I had an interesting conversation the other night about this and the person I was speaking with had an overriding belief that we cannot suffer, economically, simply because the current generation is not prepared to deal with it. While I certainly agree with the latter assertion, the former continues to baffle me. I am not prepared to deal with a lengthy hospital stay as a result of a car crash, but that alone does not cloak me in immunity from having an accident.
Here is a little bit of deja vu for you, compliments of Wikipedia: "In the 1920s, Americans consumers and businesses relied on cheap credit, the former to purchase consumer goods such as automobiles and furniture and the latter for capital investment to increase production. This fueled strong short-term growth, but created consumer and commercial debt. People and businesses who were deeply in debt when price deflation occurred or demand for their product decreased often risked default. Many drastically cut current spending to keep up time payments, thus lowering demand for new products. Businesses began to fail as construction work and factory orders plunged."
Sound familiar, anyone? See any price deflation going on? The Wilshire 5000 has only lost about 2.5 TRILLION dollars in value. What about the loss in home equity? About another trillion or two. But I think you get the point. Were those folks any more prepared for the Great Depression than we are today? I would argue that while they were perhaps a bit better equipped to provide for their own sustenance, they were as complacent as we are today.
The other morning, there was news that the Institute of Supply Management reports our economy undergoing a significant contraction during December. Even still, a trip past the local mall provides a busy scene. People are streaming in and out, carrying boxes and bags of imported trinkets to their imported cars. They will then use imported gasoline to drive to their home, the mortgage of which is likely to be owned by a foreign investor. Yet the average American citizen sees nothing wrong with this picture. Or could it be that they do not notice the picture at all?

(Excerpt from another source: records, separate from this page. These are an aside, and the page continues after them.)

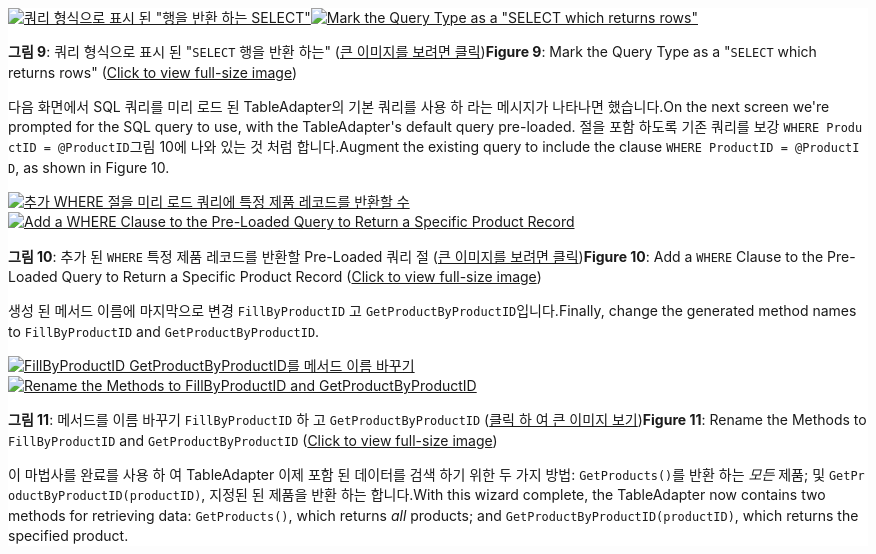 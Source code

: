 
<span data-ttu-id="8bef6-199">[![쿼리 형식으로 표시 된 &quot;행을 반환 하는 SELECT&quot;](implementing-optimistic-concurrency-vb/_static/image26.png)](implementing-optimistic-concurrency-vb/_static/image25.png)</span><span class="sxs-lookup"><span data-stu-id="8bef6-199">[![Mark the Query Type as a &quot;SELECT which returns rows&quot;](implementing-optimistic-concurrency-vb/_static/image26.png)](implementing-optimistic-concurrency-vb/_static/image25.png)</span></span>

<span data-ttu-id="8bef6-200">**그림 9**: 쿼리 형식으로 표시 된 "`SELECT` 행을 반환 하는" ([큰 이미지를 보려면 클릭](implementing-optimistic-concurrency-vb/_static/image27.png))</span><span class="sxs-lookup"><span data-stu-id="8bef6-200">**Figure 9**: Mark the Query Type as a "`SELECT` which returns rows" ([Click to view full-size image](implementing-optimistic-concurrency-vb/_static/image27.png))</span></span>


<span data-ttu-id="8bef6-201">다음 화면에서 SQL 쿼리를 미리 로드 된 TableAdapter의 기본 쿼리를 사용 하 라는 메시지가 나타나면 했습니다.</span><span class="sxs-lookup"><span data-stu-id="8bef6-201">On the next screen we're prompted for the SQL query to use, with the TableAdapter's default query pre-loaded.</span></span> <span data-ttu-id="8bef6-202">절을 포함 하도록 기존 쿼리를 보강 `WHERE ProductID = @ProductID`그림 10에 나와 있는 것 처럼 합니다.</span><span class="sxs-lookup"><span data-stu-id="8bef6-202">Augment the existing query to include the clause `WHERE ProductID = @ProductID`, as shown in Figure 10.</span></span>


<span data-ttu-id="8bef6-203">[![추가 WHERE 절을 미리 로드 쿼리에 특정 제품 레코드를 반환할 수](implementing-optimistic-concurrency-vb/_static/image29.png)](implementing-optimistic-concurrency-vb/_static/image28.png)</span><span class="sxs-lookup"><span data-stu-id="8bef6-203">[![Add a WHERE Clause to the Pre-Loaded Query to Return a Specific Product Record](implementing-optimistic-concurrency-vb/_static/image29.png)](implementing-optimistic-concurrency-vb/_static/image28.png)</span></span>

<span data-ttu-id="8bef6-204">**그림 10**: 추가 된 `WHERE` 특정 제품 레코드를 반환할 Pre-Loaded 쿼리 절 ([큰 이미지를 보려면 클릭](implementing-optimistic-concurrency-vb/_static/image30.png))</span><span class="sxs-lookup"><span data-stu-id="8bef6-204">**Figure 10**: Add a `WHERE` Clause to the Pre-Loaded Query to Return a Specific Product Record ([Click to view full-size image](implementing-optimistic-concurrency-vb/_static/image30.png))</span></span>


<span data-ttu-id="8bef6-205">생성 된 메서드 이름에 마지막으로 변경 `FillByProductID` 고 `GetProductByProductID`입니다.</span><span class="sxs-lookup"><span data-stu-id="8bef6-205">Finally, change the generated method names to `FillByProductID` and `GetProductByProductID`.</span></span>


<span data-ttu-id="8bef6-206">[![FillByProductID GetProductByProductID를 메서드 이름 바꾸기](implementing-optimistic-concurrency-vb/_static/image32.png)](implementing-optimistic-concurrency-vb/_static/image31.png)</span><span class="sxs-lookup"><span data-stu-id="8bef6-206">[![Rename the Methods to FillByProductID and GetProductByProductID](implementing-optimistic-concurrency-vb/_static/image32.png)](implementing-optimistic-concurrency-vb/_static/image31.png)</span></span>

<span data-ttu-id="8bef6-207">**그림 11**: 메서드를 이름 바꾸기 `FillByProductID` 하 고 `GetProductByProductID` ([클릭 하 여 큰 이미지 보기](implementing-optimistic-concurrency-vb/_static/image33.png))</span><span class="sxs-lookup"><span data-stu-id="8bef6-207">**Figure 11**: Rename the Methods to `FillByProductID` and `GetProductByProductID` ([Click to view full-size image](implementing-optimistic-concurrency-vb/_static/image33.png))</span></span>


<span data-ttu-id="8bef6-208">이 마법사를 완료를 사용 하 여 TableAdapter 이제 포함 된 데이터를 검색 하기 위한 두 가지 방법: `GetProducts()`를 반환 하는 *모든* 제품; 및 `GetProductByProductID(productID)`, 지정된 된 제품을 반환 하는 합니다.</span><span class="sxs-lookup"><span data-stu-id="8bef6-208">With this wizard complete, the TableAdapter now contains two methods for retrieving data: `GetProducts()`, which returns *all* products; and `GetProductByProductID(productID)`, which returns the specified product.</span></span>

House Speaker Nancy Pelosi on the $168 Billion tax rebate says, "We are making history. What has passed the Congress in record time is a gift to the middle class and those who aspire to it in our country." while the middle class is spending their Wal- Mart Christmas gift cards on food and other necessities. And they are making history all right. Shame it will end up being the WRONG kind. How can we ever hope to focus the population on the urgency of our current predicament when our leaders are willing to make it worse by handing out freebies, bailing out those who willingly make poor investment choices and telling us everything can be ’free’ if we will only pull their lever on election day? Or am I putting the cart in front of the horse?
A different opinion might be that our leaders are giving the public exactly what it wants. In either case, I am sure that our state of unprepared-ness will not constitute a free pass from the negative effects of a recession or a retraction of any of the financial excesses we have enjoyed over the past few decades.